Abstract

Cytokines are regulatory proteins secreted by activated cells of the immune system and a variety of other cells in the body. The pleiotropic effects of cytokines include numerous effects on cells of the immune system and modulation of inflammatory responses. Cytokines act in regulatory networks and a single cytokine may act as both a negative signal and a positive signal depending on the target cell type.

IL 10 in the mouse and human is produced by T cell subsets, B lymphomas, activated mast cells, epithelial cells, activated macrophages and keratinocytes. IL10's ability to block activation of cytokine synthesis and several accessory functions of macrophages enables it to act as a potent suppressor of macrophages T cell subset and NK cell activity, consequently driving the immune response toward humoral rather than cell mediated immunity. IL 10 inhibits the production of the inflammatory cytokines IL 1, TNF alpha, and IL 6 by activated macrophages. These cytokines, when excessively elevated in serum of humans and mice have been shown to correlate with septicemia and septic shock accompanied by high mortality rates. Mice rendered deficient in the expression of the IL 10 gene are profoundly more sensitive to endotoxin induced shock, develop chronic intestinal inflammation and are unable to limit immunopathologic damage upon the application of cutaneous irritants. Since both the gastrointestinal tract and skin are sites of continuous exposure to potential antigens, IL 10 has proven to play a prominent role regulating cellular immune hyperresponsiveness.

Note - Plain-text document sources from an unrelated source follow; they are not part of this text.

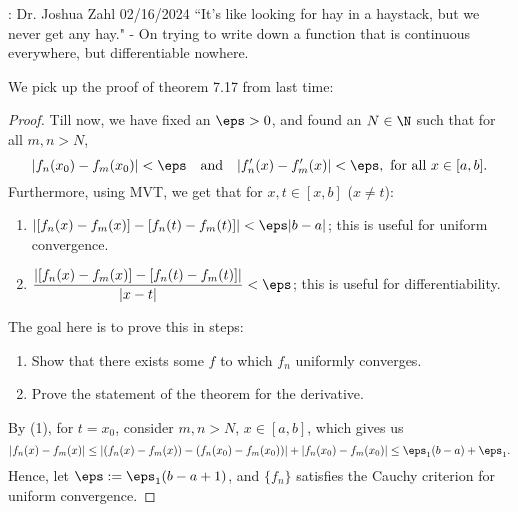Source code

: \begin{nquote}{: Dr. Joshua Zahl 02/16/2024}
	``It's like looking for hay in a haystack, but we never get any hay." - On trying to write down a function that is continuous everywhere, but differentiable nowhere.
\end{nquote}

We pick up the proof of theorem 7.17 from last time:
\begin{proof}
	Till now, we have fixed an \(\eps>0\), and found an \(N\in\N\) such that for all \(m,n>N\), 
	\begin{equation*}
		|f_n(x_0)-f_m(x_0)|<\eps\quad\text{and}\quad |f'_n(x)-f'_m(x)|<\eps,~\text{for all}~x\in[a,b].
	\end{equation*}
	Furthermore, using MVT, we get that for \(x,t\in[x,b]\) (\(x\neq t\)):
	\begin{enumerate}
		\item \(|[f_n(x)-f_m(x)]-[f_n(t)-f_m(t)]|<\eps|b-a|\); this is useful for uniform convergence.
		
		\item \(\displaystyle\frac{|[f_n(x)-f_m(x)]-[f_n(t)-f_m(t)]|}{|x-t|}<\eps\); this is useful for differentiability.
	\end{enumerate}
	The goal here is to prove this in steps:
	\begin{enumerate}
		\item Show that there exists some \(f\) to which \(f_n\) uniformly converges.
		
		\item Prove the statement of the theorem for the derivative.
	\end{enumerate}
	By (1), for \(t=x_0\), consider \(m,n>N\), \(x\in[a,b]\), which gives us 
	\begin{equation*}
		|f_n(x)-f_m(x)|\leq |(f_n(x)-f_m(x))-(f_n(x_0)-f_m(x_0))|+|f_n(x_0)-f_m(x_0)|\leq \eps_1(b-a)+\eps_1.
	\end{equation*}
	Hence, let \(\eps:=\eps_1(b-a+1)\), and \(\{f_n\}\) satisfies the Cauchy criterion for uniform convergence.
	
	\medskip
	

\end{proof}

The study of health issues in captive and free ranging cetaceans has suggested that reduced immune competence as well as opportunistic and chronic infectious diseases to be problematic. Understanding the basic function of the cetacean immune system is central to the study of cetacean health and illness, and the major obstacles for evaluating immune functions in cetaceans are due to the lack of availability of cetacean specific reagents. Our previous work demonstrated the ability to utilize the recombinant human cytokines IL 2 and IL 10 to assess the roles of these cytokines in the cetacean immune system. Both were shown to function in a similar fashion and at comparable levels in killer whale peripheral blood mononuclear cells (PBMC) and human control PBMC.

While the cytokines themselves tend to remain functional through evolution by retaining the basic structure and physical properties of their receptor binding regions, the antigenic regions to which antibodies bind are not usually well conserved. Therefore, most antibodies to the cytokines are very species specific, and a species specific antibody would then be necessary to evaluate of the levels of a cytokine in biological samples. The cetacean cytokine proteins and reagents made to them will be useful to understand the involvement of cytokines in the regulation of cetacean immune responsiveness.

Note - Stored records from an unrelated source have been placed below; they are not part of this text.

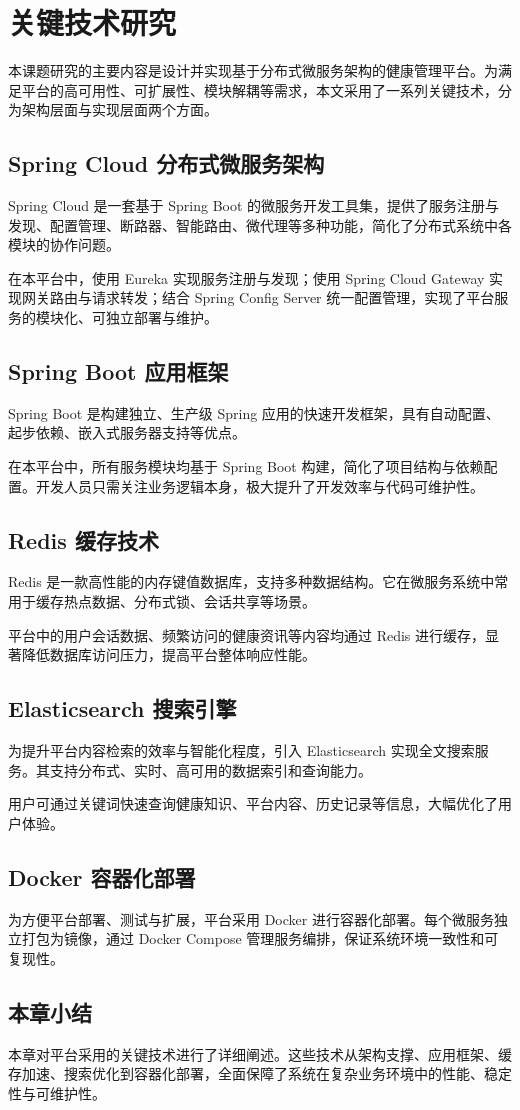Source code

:\section{关键技术研究}

本课题研究的主要内容是设计并实现基于分布式微服务架构的健康管理平台。为满足平台的高可用性、可扩展性、模块解耦等需求，本文采用了一系列关键技术，分为架构层面与实现层面两个方面。

\subsection{Spring Cloud 分布式微服务架构}

Spring Cloud 是一套基于 Spring Boot 的微服务开发工具集，提供了服务注册与发现、配置管理、断路器、智能路由、微代理等多种功能，简化了分布式系统中各模块的协作问题。

在本平台中，使用 Eureka 实现服务注册与发现；使用 Spring Cloud Gateway 实现网关路由与请求转发；结合 Spring Config Server 统一配置管理，实现了平台服务的模块化、可独立部署与维护。

\subsection{Spring Boot 应用框架}

Spring Boot 是构建独立、生产级 Spring 应用的快速开发框架，具有自动配置、起步依赖、嵌入式服务器支持等优点。

在本平台中，所有服务模块均基于 Spring Boot 构建，简化了项目结构与依赖配置。开发人员只需关注业务逻辑本身，极大提升了开发效率与代码可维护性。

\subsection{Redis 缓存技术}

Redis 是一款高性能的内存键值数据库，支持多种数据结构。它在微服务系统中常用于缓存热点数据、分布式锁、会话共享等场景。

平台中的用户会话数据、频繁访问的健康资讯等内容均通过 Redis 进行缓存，显著降低数据库访问压力，提高平台整体响应性能。

\subsection{Elasticsearch 搜索引擎}

为提升平台内容检索的效率与智能化程度，引入 Elasticsearch 实现全文搜索服务。其支持分布式、实时、高可用的数据索引和查询能力。

用户可通过关键词快速查询健康知识、平台内容、历史记录等信息，大幅优化了用户体验。

\subsection{Docker 容器化部署}

为方便平台部署、测试与扩展，平台采用 Docker 进行容器化部署。每个微服务独立打包为镜像，通过 Docker Compose 管理服务编排，保证系统环境一致性和可复现性。

\subsection{本章小结}

本章对平台采用的关键技术进行了详细阐述。这些技术从架构支撑、应用框架、缓存加速、搜索优化到容器化部署，全面保障了系统在复杂业务环境中的性能、稳定性与可维护性。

In order to produce reagents to the endogenous killer whale IL 10 protein and to have a cetacean specific reagent to better characterize the function of killer whale IL 10 in vivo it was necessary to first clone the killer whale IL 10 molecule. This was done by reverse transcription of mRNA isolated from mitogen stimulated killer whale PBMC into cDNA. The cDNA was then cloned by PCR using degenerate primers designed from conserved areas of known IL 10 sequences. The kw IL 10 sequence will be presented and analyzed for its evolutionary relatedness to other known IL 10 sequences. Pertinent biology of IL 10 and its potential use as a diagnostic and therapeutic agent in cetacean medicine will be discussed.